Task brief =
Copy out, exactly and with nothing else, the stretch of lines that starts at the line containing "pour personnaliser l'API." and finishes at the end of the data.

Records to use =

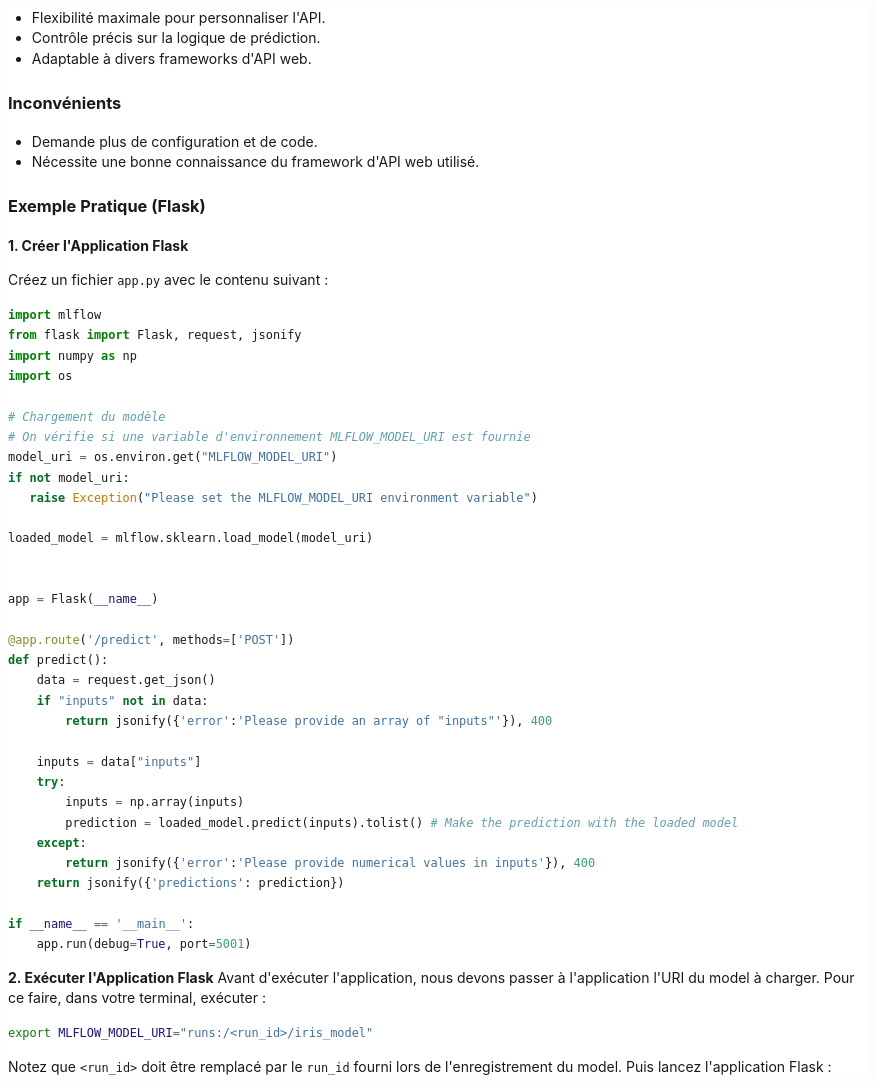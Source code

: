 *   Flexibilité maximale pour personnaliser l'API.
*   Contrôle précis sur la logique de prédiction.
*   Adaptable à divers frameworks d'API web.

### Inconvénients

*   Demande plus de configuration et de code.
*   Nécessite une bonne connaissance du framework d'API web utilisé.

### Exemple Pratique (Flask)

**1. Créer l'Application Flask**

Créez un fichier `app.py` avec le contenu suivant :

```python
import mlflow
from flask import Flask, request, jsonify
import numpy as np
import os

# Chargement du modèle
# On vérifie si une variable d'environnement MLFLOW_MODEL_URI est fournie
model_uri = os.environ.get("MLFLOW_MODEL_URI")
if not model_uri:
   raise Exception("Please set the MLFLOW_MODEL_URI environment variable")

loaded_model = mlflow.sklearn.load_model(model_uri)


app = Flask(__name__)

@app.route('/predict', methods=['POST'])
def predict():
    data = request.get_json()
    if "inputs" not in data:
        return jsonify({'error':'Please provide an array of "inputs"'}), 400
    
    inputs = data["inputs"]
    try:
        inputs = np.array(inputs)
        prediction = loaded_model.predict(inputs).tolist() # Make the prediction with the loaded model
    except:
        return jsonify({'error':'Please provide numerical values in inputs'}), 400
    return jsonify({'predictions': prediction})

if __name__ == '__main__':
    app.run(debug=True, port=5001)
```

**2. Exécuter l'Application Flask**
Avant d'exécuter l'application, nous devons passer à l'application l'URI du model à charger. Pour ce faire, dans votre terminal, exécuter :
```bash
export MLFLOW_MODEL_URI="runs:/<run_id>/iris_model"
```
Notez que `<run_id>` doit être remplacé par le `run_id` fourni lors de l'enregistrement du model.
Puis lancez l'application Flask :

Reply =
: *   Flexibilité maximale pour personnaliser l'API.
*   Contrôle précis sur la logique de prédiction.
*   Adaptable à divers frameworks d'API web.

### Inconvénients

*   Demande plus de configuration et de code.
*   Nécessite une bonne connaissance du framework d'API web utilisé.

### Exemple Pratique (Flask)

**1. Créer l'Application Flask**

Créez un fichier `app.py` avec le contenu suivant :

```python
import mlflow
from flask import Flask, request, jsonify
import numpy as np
import os

# Chargement du modèle
# On vérifie si une variable d'environnement MLFLOW_MODEL_URI est fournie
model_uri = os.environ.get("MLFLOW_MODEL_URI")
if not model_uri:
   raise Exception("Please set the MLFLOW_MODEL_URI environment variable")

loaded_model = mlflow.sklearn.load_model(model_uri)


app = Flask(__name__)

@app.route('/predict', methods=['POST'])
def predict():
    data = request.get_json()
    if "inputs" not in data:
        return jsonify({'error':'Please provide an array of "inputs"'}), 400
    
    inputs = data["inputs"]
    try:
        inputs = np.array(inputs)
        prediction = loaded_model.predict(inputs).tolist() # Make the prediction with the loaded model
    except:
        return jsonify({'error':'Please provide numerical values in inputs'}), 400
    return jsonify({'predictions': prediction})

if __name__ == '__main__':
    app.run(debug=True, port=5001)
```

**2. Exécuter l'Application Flask**
Avant d'exécuter l'application, nous devons passer à l'application l'URI du model à charger. Pour ce faire, dans votre terminal, exécuter :
```bash
export MLFLOW_MODEL_URI="runs:/<run_id>/iris_model"
```
Notez que `<run_id>` doit être remplacé par le `run_id` fourni lors de l'enregistrement du model.
Puis lancez l'application Flask :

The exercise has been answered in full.